= Heliou Bomon monastery =

The monastery of Heliou Bomon (Ἡλίου Βωμῶν) was active during the middle Byzantine period, in the 10th–12th centuries, located in modern Kurşunlu.

Heliou Bomon is first attested in the 10th century, although Raymond Janin has suggested that it is identical with the Elaiobomoi ("olive altars") monastery, mentioned in the 9th century. In the 12th century, after a period of decline, it was renovated by the mystikos Nikephoros, who rebuilt it and restored to it its confiscated estates with the financial assistance of Emperor Manuel I Komnenos. Originally a patriarchal monastery, it now became independent, and in 1162 Nikephoros issued its new regulations (typikon), modelled on those of Theotokos Euergetis and Saint Mamas. The new regulations limited the number of monks to twenty, both at the monastery itself as well as in its dependency (metochion) in Constantinople.

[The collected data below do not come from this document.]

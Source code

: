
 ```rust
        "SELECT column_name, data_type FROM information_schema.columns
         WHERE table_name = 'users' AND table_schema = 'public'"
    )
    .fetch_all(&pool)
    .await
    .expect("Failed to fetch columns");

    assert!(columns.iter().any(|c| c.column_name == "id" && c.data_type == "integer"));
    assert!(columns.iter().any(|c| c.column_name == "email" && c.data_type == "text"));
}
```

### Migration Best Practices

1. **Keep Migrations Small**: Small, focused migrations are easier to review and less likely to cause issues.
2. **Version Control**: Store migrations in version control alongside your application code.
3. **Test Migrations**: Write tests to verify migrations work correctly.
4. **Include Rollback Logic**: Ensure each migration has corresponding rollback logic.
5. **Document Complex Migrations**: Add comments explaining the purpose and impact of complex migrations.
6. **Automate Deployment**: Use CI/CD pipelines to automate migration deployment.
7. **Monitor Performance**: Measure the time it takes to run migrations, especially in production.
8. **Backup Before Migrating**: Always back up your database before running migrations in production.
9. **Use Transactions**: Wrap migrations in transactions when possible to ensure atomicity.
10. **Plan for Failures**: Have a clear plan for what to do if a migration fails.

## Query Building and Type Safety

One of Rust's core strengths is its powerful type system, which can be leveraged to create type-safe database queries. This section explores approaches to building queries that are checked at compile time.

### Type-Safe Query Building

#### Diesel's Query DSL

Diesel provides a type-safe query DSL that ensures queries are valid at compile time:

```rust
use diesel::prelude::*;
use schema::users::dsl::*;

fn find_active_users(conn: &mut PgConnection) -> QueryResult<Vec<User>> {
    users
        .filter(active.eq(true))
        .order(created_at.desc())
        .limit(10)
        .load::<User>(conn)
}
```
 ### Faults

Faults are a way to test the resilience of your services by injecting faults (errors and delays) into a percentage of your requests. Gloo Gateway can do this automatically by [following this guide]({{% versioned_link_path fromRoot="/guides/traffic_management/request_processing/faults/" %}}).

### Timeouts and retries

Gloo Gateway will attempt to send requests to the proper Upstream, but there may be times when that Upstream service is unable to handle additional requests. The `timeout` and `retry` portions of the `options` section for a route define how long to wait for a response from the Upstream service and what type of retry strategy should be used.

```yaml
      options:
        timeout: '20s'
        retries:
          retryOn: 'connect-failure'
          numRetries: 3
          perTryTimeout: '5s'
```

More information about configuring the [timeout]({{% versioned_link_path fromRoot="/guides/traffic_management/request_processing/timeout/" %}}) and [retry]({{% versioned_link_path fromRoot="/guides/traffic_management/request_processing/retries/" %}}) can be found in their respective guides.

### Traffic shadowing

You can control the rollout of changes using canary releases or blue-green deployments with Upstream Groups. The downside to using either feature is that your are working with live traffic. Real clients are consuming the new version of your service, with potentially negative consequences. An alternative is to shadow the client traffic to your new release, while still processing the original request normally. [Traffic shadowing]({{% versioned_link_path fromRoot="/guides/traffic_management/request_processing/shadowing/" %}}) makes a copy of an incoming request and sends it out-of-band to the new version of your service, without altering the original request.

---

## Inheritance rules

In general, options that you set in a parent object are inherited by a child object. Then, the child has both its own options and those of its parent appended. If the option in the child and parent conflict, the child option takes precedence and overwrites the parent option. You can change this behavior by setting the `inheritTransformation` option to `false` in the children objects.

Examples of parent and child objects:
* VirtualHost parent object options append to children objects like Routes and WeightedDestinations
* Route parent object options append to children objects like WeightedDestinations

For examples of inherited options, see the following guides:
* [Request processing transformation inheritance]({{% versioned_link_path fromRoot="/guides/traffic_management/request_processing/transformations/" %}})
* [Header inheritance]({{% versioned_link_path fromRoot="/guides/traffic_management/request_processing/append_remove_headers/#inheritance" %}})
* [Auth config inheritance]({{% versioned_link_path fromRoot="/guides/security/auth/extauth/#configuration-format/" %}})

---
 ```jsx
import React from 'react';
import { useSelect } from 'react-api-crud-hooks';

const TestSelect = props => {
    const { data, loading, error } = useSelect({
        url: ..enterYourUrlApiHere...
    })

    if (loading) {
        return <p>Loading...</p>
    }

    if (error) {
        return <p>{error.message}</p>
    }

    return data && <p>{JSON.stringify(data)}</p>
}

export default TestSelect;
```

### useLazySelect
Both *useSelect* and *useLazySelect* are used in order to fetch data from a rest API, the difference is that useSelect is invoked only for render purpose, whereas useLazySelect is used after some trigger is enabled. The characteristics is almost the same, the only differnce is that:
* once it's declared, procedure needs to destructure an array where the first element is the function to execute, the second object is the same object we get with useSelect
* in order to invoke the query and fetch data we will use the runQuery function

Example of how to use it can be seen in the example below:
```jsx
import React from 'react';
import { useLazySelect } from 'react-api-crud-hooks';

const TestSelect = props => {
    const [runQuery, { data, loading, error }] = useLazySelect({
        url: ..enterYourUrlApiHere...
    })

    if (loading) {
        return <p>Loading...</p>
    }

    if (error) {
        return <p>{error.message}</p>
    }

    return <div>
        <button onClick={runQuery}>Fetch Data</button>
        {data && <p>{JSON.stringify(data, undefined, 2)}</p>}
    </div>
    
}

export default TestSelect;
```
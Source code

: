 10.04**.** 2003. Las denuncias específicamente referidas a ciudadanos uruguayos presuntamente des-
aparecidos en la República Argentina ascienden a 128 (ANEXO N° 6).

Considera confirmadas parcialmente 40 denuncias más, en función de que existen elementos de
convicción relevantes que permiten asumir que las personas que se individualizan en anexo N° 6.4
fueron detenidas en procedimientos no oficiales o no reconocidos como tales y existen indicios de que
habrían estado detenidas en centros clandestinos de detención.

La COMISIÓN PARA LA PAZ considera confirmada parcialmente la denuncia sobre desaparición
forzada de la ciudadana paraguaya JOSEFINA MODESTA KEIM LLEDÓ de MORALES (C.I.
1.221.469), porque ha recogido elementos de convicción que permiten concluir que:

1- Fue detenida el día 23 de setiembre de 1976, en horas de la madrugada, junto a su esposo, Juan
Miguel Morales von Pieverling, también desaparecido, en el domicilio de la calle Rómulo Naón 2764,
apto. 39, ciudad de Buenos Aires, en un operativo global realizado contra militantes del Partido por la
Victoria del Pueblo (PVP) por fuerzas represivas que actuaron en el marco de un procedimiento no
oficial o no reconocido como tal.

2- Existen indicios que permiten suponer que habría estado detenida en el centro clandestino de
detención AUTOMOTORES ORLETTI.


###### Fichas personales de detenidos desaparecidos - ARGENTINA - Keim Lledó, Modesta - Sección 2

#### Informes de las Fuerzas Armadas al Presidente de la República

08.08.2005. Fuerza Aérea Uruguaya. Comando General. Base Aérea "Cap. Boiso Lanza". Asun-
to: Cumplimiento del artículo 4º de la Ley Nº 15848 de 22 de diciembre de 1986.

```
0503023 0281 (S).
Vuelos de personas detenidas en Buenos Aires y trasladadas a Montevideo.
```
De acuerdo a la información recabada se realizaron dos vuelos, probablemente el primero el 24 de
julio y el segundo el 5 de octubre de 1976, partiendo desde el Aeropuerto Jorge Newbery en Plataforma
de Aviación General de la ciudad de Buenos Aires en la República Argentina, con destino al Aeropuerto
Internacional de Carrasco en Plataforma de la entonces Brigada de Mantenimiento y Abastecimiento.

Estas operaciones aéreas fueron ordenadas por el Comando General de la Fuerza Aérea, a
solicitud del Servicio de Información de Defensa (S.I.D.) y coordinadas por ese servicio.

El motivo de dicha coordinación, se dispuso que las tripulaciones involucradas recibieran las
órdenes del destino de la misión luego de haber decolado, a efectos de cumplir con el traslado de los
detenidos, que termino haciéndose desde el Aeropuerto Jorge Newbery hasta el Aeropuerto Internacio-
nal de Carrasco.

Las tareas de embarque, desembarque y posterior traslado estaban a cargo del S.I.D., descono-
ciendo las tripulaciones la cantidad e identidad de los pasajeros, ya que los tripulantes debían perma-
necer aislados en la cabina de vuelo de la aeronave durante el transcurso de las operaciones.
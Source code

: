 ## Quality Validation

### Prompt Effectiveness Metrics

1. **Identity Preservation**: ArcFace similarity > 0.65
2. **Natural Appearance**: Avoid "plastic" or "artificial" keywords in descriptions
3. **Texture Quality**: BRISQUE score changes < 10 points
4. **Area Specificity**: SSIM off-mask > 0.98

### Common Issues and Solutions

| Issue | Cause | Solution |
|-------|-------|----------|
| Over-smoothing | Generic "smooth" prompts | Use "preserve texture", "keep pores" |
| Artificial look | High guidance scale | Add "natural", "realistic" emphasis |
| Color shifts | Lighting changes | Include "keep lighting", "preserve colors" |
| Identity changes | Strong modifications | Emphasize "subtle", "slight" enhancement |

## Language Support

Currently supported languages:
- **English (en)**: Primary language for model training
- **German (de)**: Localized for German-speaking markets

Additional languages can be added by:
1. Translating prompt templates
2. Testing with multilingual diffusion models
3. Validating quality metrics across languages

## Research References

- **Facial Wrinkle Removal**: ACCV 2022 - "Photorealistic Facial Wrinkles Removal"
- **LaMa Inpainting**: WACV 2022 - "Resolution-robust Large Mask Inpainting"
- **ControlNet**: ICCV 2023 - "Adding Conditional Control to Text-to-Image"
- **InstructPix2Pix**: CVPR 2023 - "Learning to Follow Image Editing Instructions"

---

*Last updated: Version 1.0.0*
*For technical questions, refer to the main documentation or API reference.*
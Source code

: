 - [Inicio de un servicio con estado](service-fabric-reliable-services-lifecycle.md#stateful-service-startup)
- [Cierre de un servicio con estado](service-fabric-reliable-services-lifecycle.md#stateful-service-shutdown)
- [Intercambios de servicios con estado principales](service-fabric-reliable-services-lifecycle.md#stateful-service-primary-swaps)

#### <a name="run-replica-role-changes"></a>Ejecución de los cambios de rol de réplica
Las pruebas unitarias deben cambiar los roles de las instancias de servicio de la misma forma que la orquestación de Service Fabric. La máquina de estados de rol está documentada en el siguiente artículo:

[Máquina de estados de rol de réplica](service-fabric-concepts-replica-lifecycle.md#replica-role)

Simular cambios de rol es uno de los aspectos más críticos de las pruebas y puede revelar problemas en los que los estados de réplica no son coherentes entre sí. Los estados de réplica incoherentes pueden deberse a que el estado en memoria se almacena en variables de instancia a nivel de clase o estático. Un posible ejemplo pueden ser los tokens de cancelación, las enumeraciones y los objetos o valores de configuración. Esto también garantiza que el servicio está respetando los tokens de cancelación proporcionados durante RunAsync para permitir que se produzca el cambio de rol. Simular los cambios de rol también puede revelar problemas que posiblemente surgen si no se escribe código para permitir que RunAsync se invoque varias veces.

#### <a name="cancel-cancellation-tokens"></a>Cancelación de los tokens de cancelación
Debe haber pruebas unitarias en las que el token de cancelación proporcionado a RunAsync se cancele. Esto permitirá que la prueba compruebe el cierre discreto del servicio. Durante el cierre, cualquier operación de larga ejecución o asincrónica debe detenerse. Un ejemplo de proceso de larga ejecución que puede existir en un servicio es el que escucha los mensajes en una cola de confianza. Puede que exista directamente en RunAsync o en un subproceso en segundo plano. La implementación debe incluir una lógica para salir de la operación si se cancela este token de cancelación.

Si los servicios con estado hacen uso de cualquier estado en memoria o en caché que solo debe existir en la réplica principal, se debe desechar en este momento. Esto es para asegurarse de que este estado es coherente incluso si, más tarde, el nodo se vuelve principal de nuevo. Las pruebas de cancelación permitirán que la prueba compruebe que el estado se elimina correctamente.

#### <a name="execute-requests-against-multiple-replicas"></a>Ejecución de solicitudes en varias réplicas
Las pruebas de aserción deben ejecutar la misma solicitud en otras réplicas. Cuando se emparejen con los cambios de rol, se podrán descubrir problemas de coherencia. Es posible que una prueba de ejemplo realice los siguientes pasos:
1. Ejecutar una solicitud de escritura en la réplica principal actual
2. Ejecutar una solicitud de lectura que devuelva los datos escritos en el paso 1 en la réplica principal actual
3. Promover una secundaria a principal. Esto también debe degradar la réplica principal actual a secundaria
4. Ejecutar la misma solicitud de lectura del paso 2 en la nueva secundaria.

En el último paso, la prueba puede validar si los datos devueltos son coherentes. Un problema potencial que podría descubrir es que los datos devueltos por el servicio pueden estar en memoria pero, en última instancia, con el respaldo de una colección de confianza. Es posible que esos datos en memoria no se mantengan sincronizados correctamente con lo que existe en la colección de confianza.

Heliou Bomon was apparently also known, or at some point united with, a monastery known as "Elegmoi", which is also first mentioned in the 10th century. The monastery was located in Bithynia, at the modern village of Kurşunlu, and was part of the monastic community of the Bithynian Olympus. Emperor Michael V Kalaphates was confined there after his overthrow in 1042. In the late 12th century, the abbot (hegoumenos) of the monastery became head of the monks of Mt. Olympus.

According to Cyril Mango the surviving, 12th-century church of St. Aberkios at Kurşunlu is to be identified with the monastery's church erected by Nikephoros the mystikos.